_Work order:_ Your task is to reproduce the listing exactly, without its images.

_Given data:_
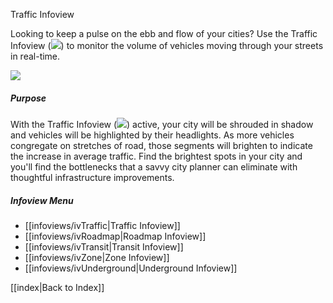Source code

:Traffic Infoview

Looking to keep a pulse on the ebb and flow of your cities? Use the Traffic Infoview (![](IconCar)) to monitor the volume of vehicles moving through your streets in real-time.

![](newspaper/images/traffic1.png)

##### Purpose
With the Traffic Infoview (![](IconCar)) active, your city will be shrouded in shadow and vehicles will be highlighted by their headlights. As more vehicles congregate on stretches of road, those segments will brighten to indicate the increase in average traffic. Find the brightest spots in your city and you'll find the bottlenecks that a savvy city planner can eliminate with thoughtful infrastructure improvements. 

##### Infoview Menu
* [[infoviews/ivTraffic|Traffic Infoview]]
* [[infoviews/ivRoadmap|Roadmap Infoview]]
* [[infoviews/ivTransit|Transit Infoview]]
* [[infoviews/ivZone|Zone Infoview]]
* [[infoviews/ivUnderground|Underground Infoview]]

[[index|Back to Index]]
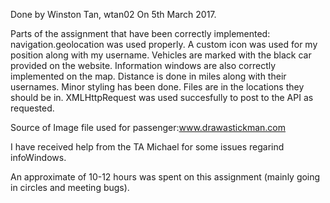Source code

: Done by Winston Tan, wtan02
On 5th March 2017.

Parts of the assignment that have been correctly implemented:
navigation.geolocation was used properly. A custom icon was used for 
my position along with my username. Vehicles are marked with the black
car provided on the website. Information windows are also correctly 
implemented on the map. Distance is done in miles along with their usernames.
Minor styling has been done. Files are in the locations they should be in.
XMLHttpRequest was used succesfully to post to the API as requested.

Source of Image file used for passenger:www.drawastickman.com

I have received help from the TA Michael for some issues regarind infoWindows.

An approximate of 10-12 hours was spent on this assignment 
(mainly going in circles and meeting bugs).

_Completed exercise:_
Source code

:Traffic Infoview

Looking to keep a pulse on the ebb and flow of your cities? Use the Traffic Infoview (![](IconCar)) to monitor the volume of vehicles moving through your streets in real-time.

![](newspaper/images/traffic1.png)

##### Purpose
With the Traffic Infoview (![](IconCar)) active, your city will be shrouded in shadow and vehicles will be highlighted by their headlights. As more vehicles congregate on stretches of road, those segments will brighten to indicate the increase in average traffic. Find the brightest spots in your city and you'll find the bottlenecks that a savvy city planner can eliminate with thoughtful infrastructure improvements. 

##### Infoview Menu
* [[infoviews/ivTraffic|Traffic Infoview]]
* [[infoviews/ivRoadmap|Roadmap Infoview]]
* [[infoviews/ivTransit|Transit Infoview]]
* [[infoviews/ivZone|Zone Infoview]]
* [[infoviews/ivUnderground|Underground Infoview]]

[[index|Back to Index]]
Source code

: Done by Winston Tan, wtan02
On 5th March 2017.

Parts of the assignment that have been correctly implemented:
navigation.geolocation was used properly. A custom icon was used for 
my position along with my username. Vehicles are marked with the black
car provided on the website. Information windows are also correctly 
implemented on the map. Distance is done in miles along with their usernames.
Minor styling has been done. Files are in the locations they should be in.
XMLHttpRequest was used succesfully to post to the API as requested.

Source of Image file used for passenger:www.drawastickman.com

I have received help from the TA Michael for some issues regarind infoWindows.

An approximate of 10-12 hours was spent on this assignment 
(mainly going in circles and meeting bugs).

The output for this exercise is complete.